Environmental Groups Slam EU Decision To Appeal WTO Panel Ruling in Tire Dispute

Original Publication Date: 
6 September, 2007

GENEVA--Environmental groups have slammed the European Union for its decision to appeal a World Trade Organization panel ruling in an EU complaint filed against a Brazilian ban on imports of retreated tires.

The World Wide Fund for Nature (WWF), the Geneva-based Center for International Environmental Law (CIEL), and an alliance of 50 German nongovernmental organizations, all issued statements urging the European Commission to withdraw its appeal filed with the WTO on Sept. 3.

In a joint letter dated Sept. 4, WWF and CIEL said the panel ruling in the Brazil tire dispute has "made an important contribution to the progressive development of WTO's jurisprudence on environment and trade."

"Given that the EU has in the past and is currently defending European environmental and health policies at the WTO and will likely have to defend others in the future, it is in the EU's interest that the Panel's environmentally sensitive interpretation of WTO law stands," the two organizations added.

In a Sept. 5 letter to European Trade Commissioner Peter Mandelson, the German NGO Forum on Environment and Development declared an EU appeal would be an "assault on the health needs of the poor and the environment."

"The EC has defended several European environmental and health policies at the WTO (asbestos, GMOs, hormones) and will likely have to defend others in the future," the group declared. "It does not make sense to challenge a decision that will be useful for arguing pending and future environment and health cases at the WTO."

"Instead of appealing, the Commission should support Brazil and other developing countries to implement efficient measures for the responsible management of used tires and other hazardous waste," the group added.

Ruling Sided With Brazil

Brazil argued before the panel that it already lacks the capacity to properly dispose of waste tires produced domestically, and that the ever-growing mountains of used tires are ideal breeding grounds for mosquitoes and the subsequent spread of diseases such as malaria and dengue fever.

The EU countered that the real purpose of the Brazilian ban was to protect its retreaded tire producers, who, according to Brazil's own industry estimates, import some 8 million used tires per year for retreading. Brussels noted before the panel that since the ban was imposed in 2000, Brazil's imports of retreaded tires have dropped to zero whereas imports of used tires jumped from 5,000 metric tons to 70,000 tons by 2005.
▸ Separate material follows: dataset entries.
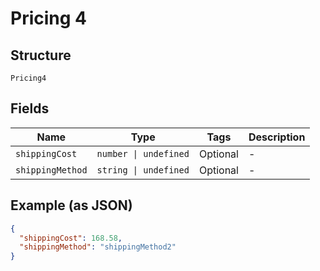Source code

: 
# Pricing 4

## Structure

`Pricing4`

## Fields

| Name | Type | Tags | Description |
|  --- | --- | --- | --- |
| `shippingCost` | `number \| undefined` | Optional | - |
| `shippingMethod` | `string \| undefined` | Optional | - |

## Example (as JSON)

```json
{
  "shippingCost": 168.58,
  "shippingMethod": "shippingMethod2"
}
```


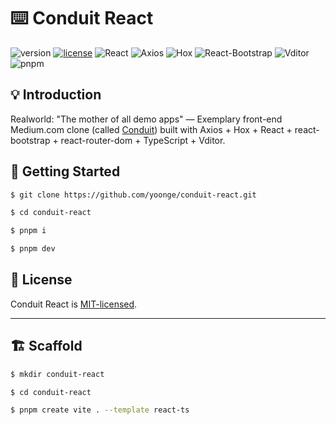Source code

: # ⌨️ Conduit React

![version](https://img.shields.io/badge/version-0.2.0-green) [![license](https://img.shields.io/badge/license-MIT-blue)](./LICENSE) ![React](https://img.shields.io/badge/React-%5E18.2.0-129fca) ![Axios](https://img.shields.io/badge/Axios-%5E1.6.8-5a29e4) ![Hox](https://img.shields.io/badge/Hox-%5E2.1.1-1791ff) ![React-Bootstrap](https://img.shields.io/badge/ReactBootstrap-%5E2.10.1-41e1fd) ![Vditor](https://img.shields.io/badge/Vditor-%5E3.10.2-d43f2a) ![pnpm](https://img.shields.io/badge/pnpm-8.15.6-f69220)


## 💡 Introduction

Realworld: "The mother of all demo apps" — Exemplary front-end Medium.com clone (called [Conduit](https://github.com/yoonge/conduit-react)) built with Axios + Hox + React + react-bootstrap + react-router-dom + TypeScript + Vditor.


## 🔰 Getting Started

```sh
$ git clone https://github.com/yoonge/conduit-react.git

$ cd conduit-react

$ pnpm i

$ pnpm dev
```


<!-- ## 📁 Index -->


<!-- ## ⚡ Features -->


<!-- ## 📌 TODO

- ListItem refactor. -->


## 📄 License

Conduit React is [MIT-licensed](./LICENSE).


<!-- ## 🔗 Links -->


----


## 🏗️ Scaffold

```sh
$ mkdir conduit-react

$ cd conduit-react

$ pnpm create vite . --template react-ts
```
In the ruling circulated June 12, the WTO panel backed the European Union's claim that the Brazilian ban on imports of retreaded tires violates WTO rules prohibiting import restrictions and discriminatory treatment between imports and similar domestic products. However, the panel went on to say that the ban could be justified as an exception to WTO rules based on public health concerns.

Specifically, the panel said the ban could be considered necessary to protect human health and could therefore provisionally be justified under Article XX(b) of the WTO's General Agreement on Tariffs and Trade (GATT) allowing trade-restrictive measures for such purposes. It also agreed with Brazil that alternative measures put forward by the EU, such as controlled stockpiling and landfilling, energy recovery, and material recycling, do not constitute reasonably available alternatives to an import ban that would achieve Brazil's public health objectives.
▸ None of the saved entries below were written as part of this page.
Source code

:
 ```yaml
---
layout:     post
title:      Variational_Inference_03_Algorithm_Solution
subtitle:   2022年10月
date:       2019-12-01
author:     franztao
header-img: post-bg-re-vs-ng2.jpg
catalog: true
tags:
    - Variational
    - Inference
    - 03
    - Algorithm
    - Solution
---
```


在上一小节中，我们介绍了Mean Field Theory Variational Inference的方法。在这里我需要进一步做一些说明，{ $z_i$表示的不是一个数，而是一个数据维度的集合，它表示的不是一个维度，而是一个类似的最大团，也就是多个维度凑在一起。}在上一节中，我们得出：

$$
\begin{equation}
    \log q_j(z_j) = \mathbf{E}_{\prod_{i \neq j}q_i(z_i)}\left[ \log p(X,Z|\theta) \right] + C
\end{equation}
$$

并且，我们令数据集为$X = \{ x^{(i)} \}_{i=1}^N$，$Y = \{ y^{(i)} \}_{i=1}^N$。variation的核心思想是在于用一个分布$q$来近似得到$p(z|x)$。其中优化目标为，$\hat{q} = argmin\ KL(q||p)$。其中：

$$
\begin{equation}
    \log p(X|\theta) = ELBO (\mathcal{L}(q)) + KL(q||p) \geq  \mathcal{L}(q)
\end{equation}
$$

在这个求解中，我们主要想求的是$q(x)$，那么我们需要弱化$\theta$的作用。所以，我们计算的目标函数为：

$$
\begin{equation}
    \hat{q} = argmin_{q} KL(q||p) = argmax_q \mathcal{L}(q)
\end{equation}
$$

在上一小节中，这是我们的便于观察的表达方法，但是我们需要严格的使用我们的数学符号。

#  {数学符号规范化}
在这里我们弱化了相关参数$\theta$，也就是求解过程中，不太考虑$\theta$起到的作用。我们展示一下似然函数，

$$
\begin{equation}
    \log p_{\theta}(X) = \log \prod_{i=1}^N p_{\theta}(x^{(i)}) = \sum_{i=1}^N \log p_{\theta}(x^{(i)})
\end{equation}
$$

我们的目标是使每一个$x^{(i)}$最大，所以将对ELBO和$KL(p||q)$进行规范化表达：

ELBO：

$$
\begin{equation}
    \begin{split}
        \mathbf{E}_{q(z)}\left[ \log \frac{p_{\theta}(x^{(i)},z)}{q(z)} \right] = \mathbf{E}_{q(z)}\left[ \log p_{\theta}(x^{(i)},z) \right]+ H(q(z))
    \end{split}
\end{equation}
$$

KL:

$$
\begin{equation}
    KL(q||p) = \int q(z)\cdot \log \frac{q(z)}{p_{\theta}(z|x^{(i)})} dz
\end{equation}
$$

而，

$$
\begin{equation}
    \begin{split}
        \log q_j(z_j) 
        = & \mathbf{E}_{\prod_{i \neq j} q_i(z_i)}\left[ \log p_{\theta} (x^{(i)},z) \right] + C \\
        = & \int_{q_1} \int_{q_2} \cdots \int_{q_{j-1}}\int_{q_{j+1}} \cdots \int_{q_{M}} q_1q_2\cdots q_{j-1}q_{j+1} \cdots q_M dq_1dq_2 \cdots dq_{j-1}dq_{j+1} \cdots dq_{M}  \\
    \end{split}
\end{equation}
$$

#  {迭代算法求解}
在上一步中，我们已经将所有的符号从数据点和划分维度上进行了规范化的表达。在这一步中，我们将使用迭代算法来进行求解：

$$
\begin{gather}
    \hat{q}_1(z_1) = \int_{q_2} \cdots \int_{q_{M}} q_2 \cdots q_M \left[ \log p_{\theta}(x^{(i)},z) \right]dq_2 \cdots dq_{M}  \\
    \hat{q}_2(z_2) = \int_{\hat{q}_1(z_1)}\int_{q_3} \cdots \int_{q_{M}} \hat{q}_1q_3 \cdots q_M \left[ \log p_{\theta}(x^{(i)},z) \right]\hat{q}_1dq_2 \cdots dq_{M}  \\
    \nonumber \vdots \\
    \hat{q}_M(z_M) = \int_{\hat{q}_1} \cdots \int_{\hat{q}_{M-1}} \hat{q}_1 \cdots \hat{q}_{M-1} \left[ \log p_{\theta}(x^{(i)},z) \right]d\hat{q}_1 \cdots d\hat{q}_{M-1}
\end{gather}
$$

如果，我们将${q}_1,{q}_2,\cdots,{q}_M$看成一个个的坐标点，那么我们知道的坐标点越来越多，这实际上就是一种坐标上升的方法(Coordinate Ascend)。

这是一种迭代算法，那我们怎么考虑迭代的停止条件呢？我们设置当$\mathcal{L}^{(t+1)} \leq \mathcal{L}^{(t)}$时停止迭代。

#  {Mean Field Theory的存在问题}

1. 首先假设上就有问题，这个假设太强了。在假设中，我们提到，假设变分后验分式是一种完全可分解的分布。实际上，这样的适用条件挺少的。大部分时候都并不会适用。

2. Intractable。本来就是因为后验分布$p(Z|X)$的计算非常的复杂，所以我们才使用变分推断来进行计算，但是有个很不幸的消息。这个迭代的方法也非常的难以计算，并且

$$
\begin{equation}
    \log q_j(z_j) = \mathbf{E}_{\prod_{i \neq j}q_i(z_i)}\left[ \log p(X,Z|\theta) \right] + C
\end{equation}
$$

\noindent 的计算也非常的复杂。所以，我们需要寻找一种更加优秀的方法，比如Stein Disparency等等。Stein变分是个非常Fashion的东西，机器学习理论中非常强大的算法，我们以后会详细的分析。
The panel nevertheless said the Brazilian ban failed to qualify for the exception because it is applied in a manner that constitutes unjustifiable discrimination and a disguised restriction on international trade. In particular, the panel faulted Brazil for continuing to allow large quantities of used tires to be imported into Brazil for retreading, undermining the purpose of the ban.

Brazil hailed the ruling as a victory, noting the panel backed Brazil's claim that the tire ban was justified on public health grounds. Brazil also noted the panel recognized that the importation of used tires for retreading was not a decision of the Brazilian government, but was the result of several court injunctions in favor of used tire importers, and that Brazilian legislation already foresees an import ban on such tires for retreading.

EU Arguments on Appeal

In its notice of appeal, the EU said the panel erred in merely assessing whether the Brazilian ban is capable of making a "potential" contribution to the objective of protecting public health, reasoning which is inconsistent with Article XX(b) of the GATT, and of failing to make an objective assessment of the facts of the case.
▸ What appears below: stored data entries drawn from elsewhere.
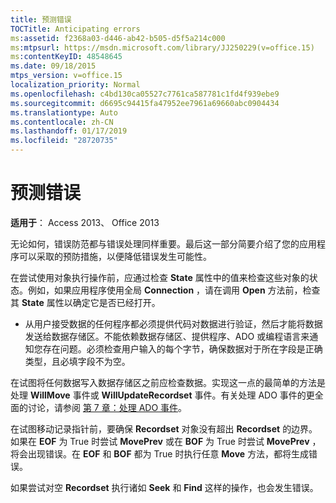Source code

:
 ```yaml
---
title: 预测错误
TOCTitle: Anticipating errors
ms:assetid: f2368a03-d446-ab42-b505-d5f5a214c000
ms:mtpsurl: https://msdn.microsoft.com/library/JJ250229(v=office.15)
ms:contentKeyID: 48548645
ms.date: 09/18/2015
mtps_version: v=office.15
localization_priority: Normal
ms.openlocfilehash: c4bd130ca05527c7761ca587781c1fd4f939ebe9
ms.sourcegitcommit: d6695c94415fa47952ee7961a69660abc0904434
ms.translationtype: Auto
ms.contentlocale: zh-CN
ms.lasthandoff: 01/17/2019
ms.locfileid: "28720735"
---
```

# <a name="anticipating-errors"></a>预测错误


**适用于**： Access 2013、 Office 2013

无论如何，错误防范都与错误处理同样重要。最后这一部分简要介绍了您的应用程序可以采取的预防措施，以便降低错误发生可能性。

在尝试使用对象执行操作前，应通过检查 **State** 属性中的值来检查这些对象的状态。例如，如果应用程序使用全局 **Connection** ，请在调用 **Open** 方法前，检查其 **State** 属性以确定它是否已经打开。

- 从用户接受数据的任何程序都必须提供代码对数据进行验证，然后才能将数据发送给数据存储区。不能依赖数据存储区、提供程序、ADO 或编程语言来通知您存在问题。必须检查用户输入的每个字节，确保数据对于所在字段是正确类型，且必填字段不为空。

在试图将任何数据写入数据存储区之前应检查数据。实现这一点的最简单的方法是处理 **WillMove** 事件或 **WillUpdateRecordset** 事件。有关处理 ADO 事件的更全面的讨论，请参阅 [第 7 章：处理 ADO 事件](chapter-7-handling-ado-events.md)。

在试图移动记录指针前，要确保 **Recordset** 对象没有超出 **Recordset** 的边界。如果在 **EOF** 为 True 时尝试 **MovePrev** 或在 **BOF** 为 True 时尝试 **MovePrev** ，将会出现错误。在 **EOF** 和 **BOF** 都为 True 时执行任意 **Move** 方法，都将生成错误。

如果尝试对空 **Recordset** 执行诸如 **Seek** 和 **Find** 这样的操作，也会发生错误。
The EU also accuses the panel of wrongly excluding some of the reasonable alternative measures put forward by the EU for dealing with the problem of waste tires other than a ban, and of ignoring important facts and arguments presented by the EU in this regard.

In addition, the EU said the panel erred in failing to find that Brazil's exemption of its Mercosur partners from the retreaded tire import ban violated WTO rules. The panel exercised judicial economy regarding the claim on the grounds that the tires being imported from the Mercosur partners (Uruguay, specifically) were not in significant amounts.

The WTO's Appellate Body is due to issue a ruling on the EU's appeal claims by early December.